Actualización revisada por expertos, de las mejores prácticas clínicas para el tratamiento de la diverticulitis colónica.
Autor/a: Anne F. Peery, Aasma Shaukat, Lisa L. Strate Gastroenterology 2021;160:906–911
INDICE:  1. Texto principal | 2. Referencias bibliográficas
Texto principal
Resumen
  • La  tomografía computada (TC) suele ser necesaria para establecer un diagnóstico. En raras ocasiones, una neoplasia del colon se diagnostica erróneamente como diverticulitis (DV).
     
  • La colonoscopia después de un episodio de DV depende de la historia del paciente, el resultado de la colonoscopia más reciente y la gravedad y evolución de la enfermedad.
     
  • En pacientes con antecedentes de DV y síntomas crónicos, los diagnósticos alternativos deben ser excluidos, tanto con imágenes como con una endoscopia baja.
     
  • En pacientes inmunocompetentes con DV leve aguda, no complicada, se pueden indicar antibióticos, pero en forma selectiva y no rutinaria.
     
  • El tratamiento con antibióticos es muy recomendado en pacientes inmunodeprimidos.
     
  • Para reducir el riesgo de recurrencia, los pacientes deben consumir una dieta de alta calidad, tener un índice de masa corporal normal, ser físicamente activos, no fumar y evitar el uso de antiinflamatorios no esteroides, excepto la aspirina, recetada para la prevención secundaria de enfermedades cardiovasculares.
     
  • Los pacientes deben comprender que los factores genéticos también contribuyen al riesgo de DV.
     
  • Los pacientes deben ser informados de que el riesgo de DVC es más elevado en el primer episodio.
     
  • No se debe recomendar la resección de un segmento electivo en función del número de episodios.

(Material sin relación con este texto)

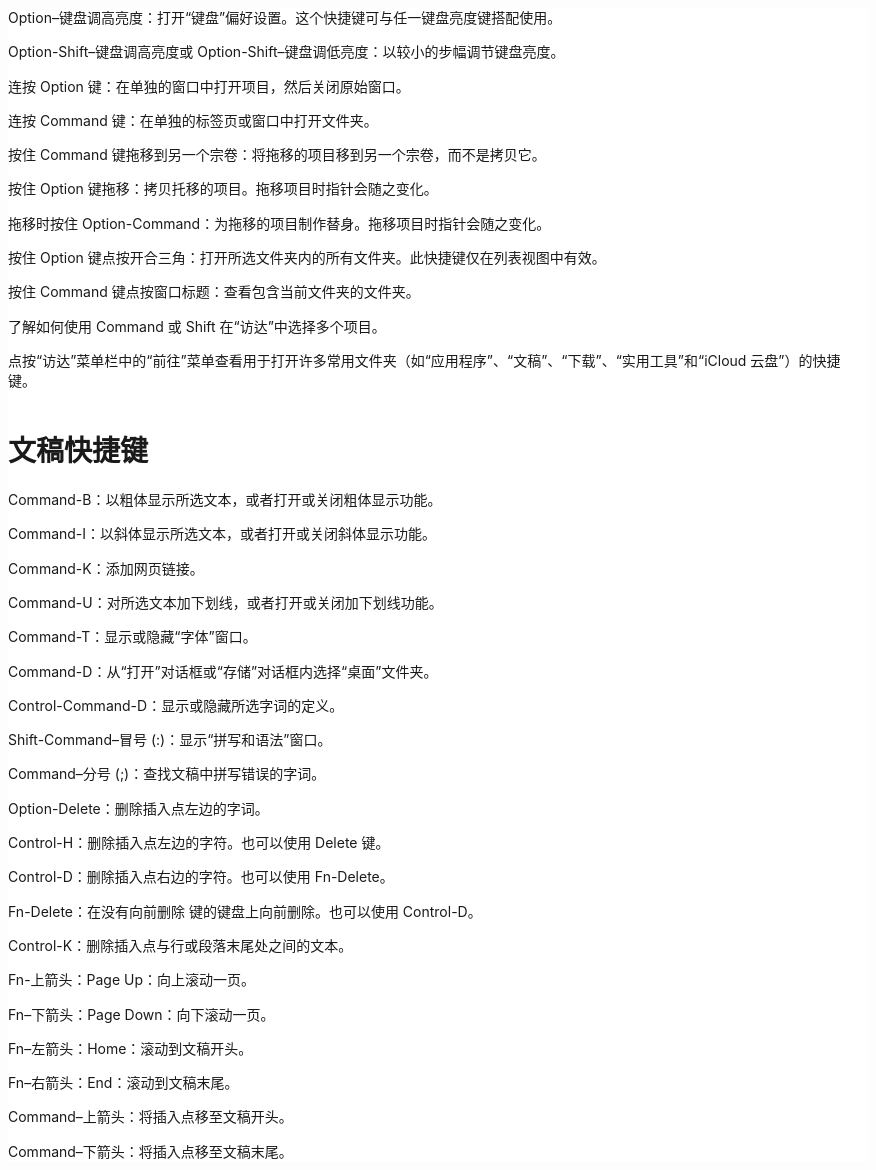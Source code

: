 Option–键盘调高亮度：打开“键盘”偏好设置。这个快捷键可与任一键盘亮度键搭配使用。

Option-Shift–键盘调高亮度或 Option-Shift–键盘调低亮度：以较小的步幅调节键盘亮度。

连按 Option 键：在单独的窗口中打开项目，然后关闭原始窗口。

连按 Command 键：在单独的标签页或窗口中打开文件夹。

按住 Command 键拖移到另一个宗卷：将拖移的项目移到另一个宗卷，而不是拷贝它。 

按住 Option 键拖移：拷贝托移的项目。拖移项目时指针会随之变化。

拖移时按住 Option-Command：为拖移的项目制作替身。拖移项目时指针会随之变化。

按住 Option 键点按开合三角：打开所选文件夹内的所有文件夹。此快捷键仅在列表视图中有效。

按住 Command 键点按窗口标题：查看包含当前文件夹的文件夹。

了解如何使用 Command 或 Shift 在“访达”中选择多个项目。 

点按“访达”菜单栏中的“前往”菜单查看用于打开许多常用文件夹（如“应用程序”、“文稿”、“下载”、“实用工具”和“iCloud 云盘”）的快捷键。


# 文稿快捷键
Command-B：以粗体显示所选文本，或者打开或关闭粗体显示功能。

Command-I：以斜体显示所选文本，或者打开或关闭斜体显示功能。

Command-K：添加网页链接。

Command-U：对所选文本加下划线，或者打开或关闭加下划线功能。

Command-T：显示或隐藏“字体”窗口。

Command-D：从“打开”对话框或“存储”对话框内选择“桌面”文件夹。

Control-Command-D：显示或隐藏所选字词的定义。

Shift-Command–冒号 (:)：显示“拼写和语法”窗口。

Command–分号 (;)：查找文稿中拼写错误的字词。

Option-Delete：删除插入点左边的字词。

Control-H：删除插入点左边的字符。也可以使用 Delete 键。

Control-D：删除插入点右边的字符。也可以使用 Fn-Delete。

Fn-Delete：在没有向前删除   键的键盘上向前删除。也可以使用 Control-D。

Control-K：删除插入点与行或段落末尾处之间的文本。

Fn-上箭头：Page Up：向上滚动一页。 

Fn–下箭头：Page Down：向下滚动一页。

Fn–左箭头：Home：滚动到文稿开头。

Fn–右箭头：End：滚动到文稿末尾。

Command–上箭头：将插入点移至文稿开头。

Command–下箭头：将插入点移至文稿末尾。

En cambio, se debe discutir sobre la resección segmentaria electiva, en forma personalizada, para evaluar la gravedad de la enfermedad, las preferencias y los valores del paciente, así como sus riesgos y beneficios.

Introducción

La diverticulitis (DV) colónica es una enfermedad gastrointestinal dolorosa, que se repite de forma impredecible y puede provocar síntomas gastrointestinales crónicos. Esta actualización está basada en revisiones sistemáticas, metanálisis, ensayos aleatorizados, controladas y, estudios de observación. Sobre esta base, se desarrollaron 14 buenas prácticas.

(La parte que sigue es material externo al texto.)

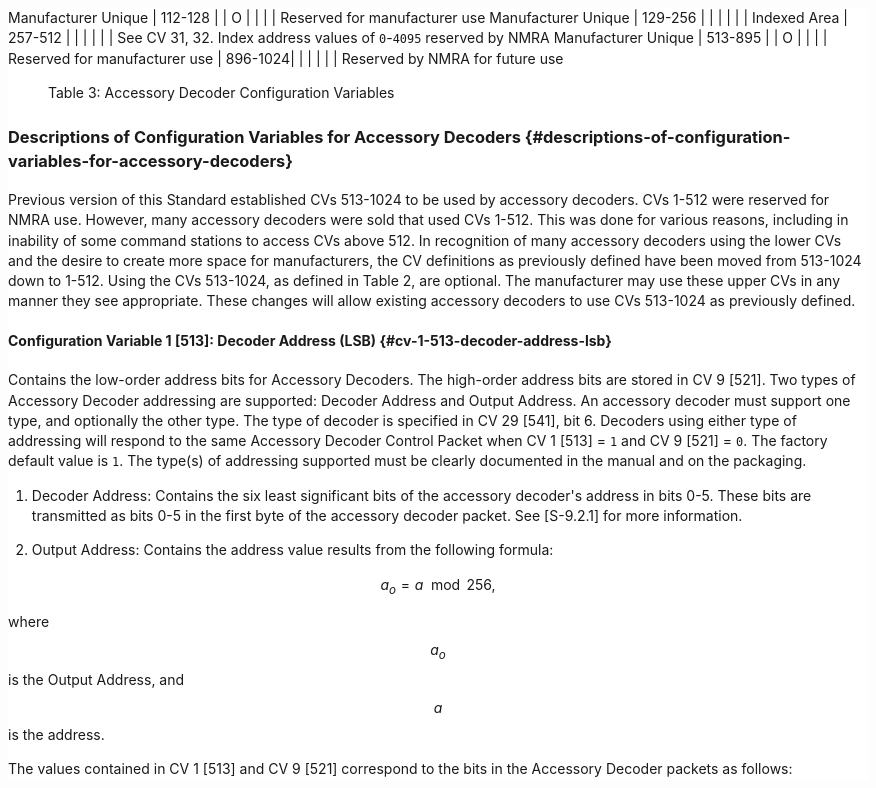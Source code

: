 Manufacturer Unique                                    | 112-128 |                 |     O    |               |           |              | Reserved for manufacturer use
Manufacturer Unique                                    | 129-256 |                 |          |               |           |              |
Indexed Area                                           | 257-512 |                 |          |               |           |              | See CV 31, 32. Index address values of `0`-`4095` reserved by NMRA
Manufacturer Unique                                    | 513-895 |                 |     O    |               |           |              | Reserved for manufacturer use
                                                       | 896-1024|                 |          |               |           |              | Reserved by NMRA for future use

<figure>
<figcaption>Table 3: Accessory Decoder Configuration Variables</figcaption>
</figure>

### Descriptions of Configuration Variables for Accessory Decoders {#descriptions-of-configuration-variables-for-accessory-decoders}

Previous version of this Standard established CVs 513-1024 to be used by accessory decoders. CVs 1-512 were reserved for NMRA use. However, many accessory decoders were sold that used CVs 1-512. This was done for various reasons, including in inability of some command stations to access CVs above 512. In recognition of many accessory decoders using the lower CVs and the desire to create more space for manufacturers, the CV definitions as previously defined have been moved from 513-1024 down to 1-512. Using the CVs 513-1024, as defined in Table 2, are optional. The manufacturer may use these upper CVs in any manner they see appropriate. These changes will allow existing accessory decoders to use CVs 513-1024 as previously defined.

#### Configuration Variable 1 [513]: Decoder Address (LSB) {#cv-1-513-decoder-address-lsb}

Contains the low-order address bits for Accessory Decoders. The high-order address bits are stored in CV 9 [521]. Two types of Accessory Decoder addressing are supported: Decoder Address and Output Address. An accessory decoder must support one type, and optionally the other type. The type of decoder is specified in CV 29 [541], bit 6. Decoders using either type of addressing will respond to the same Accessory Decoder Control Packet when CV 1 [513] = `1` and CV 9 [521] = `0`. The factory default value is `1`. The type(s) of addressing supported must be clearly documented in the manual and on the packaging.

1. Decoder Address: Contains the six least significant bits of the accessory decoder's address in bits 0-5. These bits are transmitted as bits 0-5 in the first byte of the accessory decoder packet. See [S-9.2.1] for more information.

2. Output Address: Contains the address value results from the following formula:

$$
a_o = a \mod 256\mathrm{,}
$$

where $$a_o$$ is the Output Address, and $$a$$ is the address.

The values contained in CV 1 [513] and CV 9 [521] correspond to the bits in the Accessory Decoder packets as follows:


[^1]: If any of these features are provided, then this CV is Mandatory
[^2]: Allocation of these bits is done by the NMRA on an as needed basis.
[S-9.2.1]: S-9.2.1-extended-packet-formats.md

La DV colónica es una enfermedad gastrointestinal común que origina gastos médicos elevados y, aunque es más común en los adultos mayores, su aumento relativo en las últimas décadas ha sido más notorio en los adultos más jóvenes.

La incidencia de DV en personas de 40 a 49 años aumentó en un 132% entre 1980 y 2007. La DV puede ser simple o complicada. La diverticulitis simple se caracteriza por el engrosamiento del colon y las alteraciones inflamatorias de la pared colónica. La diverticulitis complicada (DVC) también incluye abscesos, peritonitis, obstrucción, estenosis y/o fístula.

Las complicaciones solo se presentan en el 12% de los pacientes con DV. La complicación más común es el flemón o absceso, seguido de peritonitis, obstrucción, estenosis y fístula. Aunque la mayoría de las personas se recupera de un episodio de DV aguda no complicada, aproximadamente el 5% experimentará DV latente, caracterizada por dolor abdominal, y evidencia de inflamación en la TC.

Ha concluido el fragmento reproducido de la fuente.